Friday, November 6, 2009

Could There Be Mexican Food Without Rice?

By Ken Kudra

Rice is the most commonly eaten cereal crop in the world, being the mainstay of the diet in much of east and southeast Asia, the Caribbean and central and South America. Of course, rice is eaten in literally every part of the world, including North America. Rice is grown in the United States and more apropos to this article, Mexico. After corn, rice is the most important grain in Mexican cuisine and there are too many different Mexican rice recipes to list in the space we have here.

Even though it may seem like rice has always been there, it is one of the more recent ingredients used in Mexican cuisine, having arrived in the new world with Spanish and Portuguese colonists, along with beef, cheese and old world spices like cumin - all of which are now part and parcel of the country's culinary heritage. Many of Mexico's traditional rice recipes date back to shortly after the first rice crops were grown in the country.

Authentic Mexican Rice Recipes

Arroz con pollo is both a classic Mexican rice dish and a classic Mexican chicken dish. From the Spanish for "rice with chicken," this is the Mexican take on this timeless comfort food and it is an incredibly satisfying one. This is one Mexican rice recipe you may want to try making at home - it is a great change of pace from the familiar American version with canned soup.

In Mexico, this chicken recipe incorporates some new world ingredients into this Spanish recipe such as tomatoes. Mexican cooks tend to prepare this dish with Mexican oregano rather than the Greek oregano, which would be used by cooks in Spain. The addition of this similar tasting but slightly more assertively flavored herb puts a Mexican spin on the dish, making arroz con pollo translate perfectly into a wonderful Mexican rice dish.

Spanish Cuisine In The New World

Once rice was introduced to the Americas, cooks began adapting Spanish recipes to the ingredients, which were locally available. Before long, many of these dishes became traditional Mexican rice recipes. For instance, paella. We usually think of this dish as being the epitome of Spanish cooking, but it is a certainty that in Mexico, cooks were making rice and seafood meals which predated its arrival in Valencia.

Not only is the tomato often featured in Spanish paella from the Americas, but also bell peppers, another new world crop are also often used. Here you have an example of the cuisines of Spain and Mexico having a sort of conversation with each other across the Atlantic Ocean, with European cooks finding the new vegetables and fruits from the Americas valuable additions to their own recipes and the people of Mexico making the ingredients and recipes of Europe their own.

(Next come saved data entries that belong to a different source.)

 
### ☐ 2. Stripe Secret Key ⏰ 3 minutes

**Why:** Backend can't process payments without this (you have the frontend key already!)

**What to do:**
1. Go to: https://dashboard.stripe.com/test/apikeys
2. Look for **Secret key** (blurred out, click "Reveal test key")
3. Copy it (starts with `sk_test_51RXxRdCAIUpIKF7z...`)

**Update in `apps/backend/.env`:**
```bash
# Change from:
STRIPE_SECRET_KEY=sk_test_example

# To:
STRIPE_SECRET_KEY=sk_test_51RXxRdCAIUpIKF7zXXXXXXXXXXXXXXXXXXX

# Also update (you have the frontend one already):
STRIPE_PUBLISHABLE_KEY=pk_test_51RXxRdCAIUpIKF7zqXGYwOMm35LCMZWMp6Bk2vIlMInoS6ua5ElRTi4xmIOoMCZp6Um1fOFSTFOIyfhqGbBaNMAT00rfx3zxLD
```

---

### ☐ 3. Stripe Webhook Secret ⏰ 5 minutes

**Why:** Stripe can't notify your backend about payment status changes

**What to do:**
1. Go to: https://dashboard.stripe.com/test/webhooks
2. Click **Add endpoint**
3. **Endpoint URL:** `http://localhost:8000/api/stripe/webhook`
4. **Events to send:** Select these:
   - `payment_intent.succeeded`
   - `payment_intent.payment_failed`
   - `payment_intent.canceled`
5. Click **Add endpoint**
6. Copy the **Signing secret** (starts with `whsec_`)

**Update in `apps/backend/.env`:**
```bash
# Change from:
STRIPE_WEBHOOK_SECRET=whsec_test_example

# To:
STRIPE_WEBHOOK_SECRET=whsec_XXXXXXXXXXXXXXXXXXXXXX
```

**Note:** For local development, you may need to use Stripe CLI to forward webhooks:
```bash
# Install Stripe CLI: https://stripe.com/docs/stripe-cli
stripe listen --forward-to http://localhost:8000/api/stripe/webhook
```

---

Lightly seasoned Mexican rice is another of the better-known Mexican rice recipes. This rice is served as a complement to a wide variety of Mexican dishes, particularly beans. This is a dish, which is quite similar to Spanish rice; and just as with paella, this rice actually contains some new world ingredients.

An essential staple of the Mexican pantry and of the country's cuisine, rice has assumed the same status in Mexico as it holds in much of the outside world. Rice is just one example of an ingredient, which came over to Mexico from the old world and was made into a part of something new and different. Mexican rice recipes may not have as long of a history in the Mexican culinary tradition as say, salsa, but it is clearly an addition to Mexican food for which the country's cuisine is richer.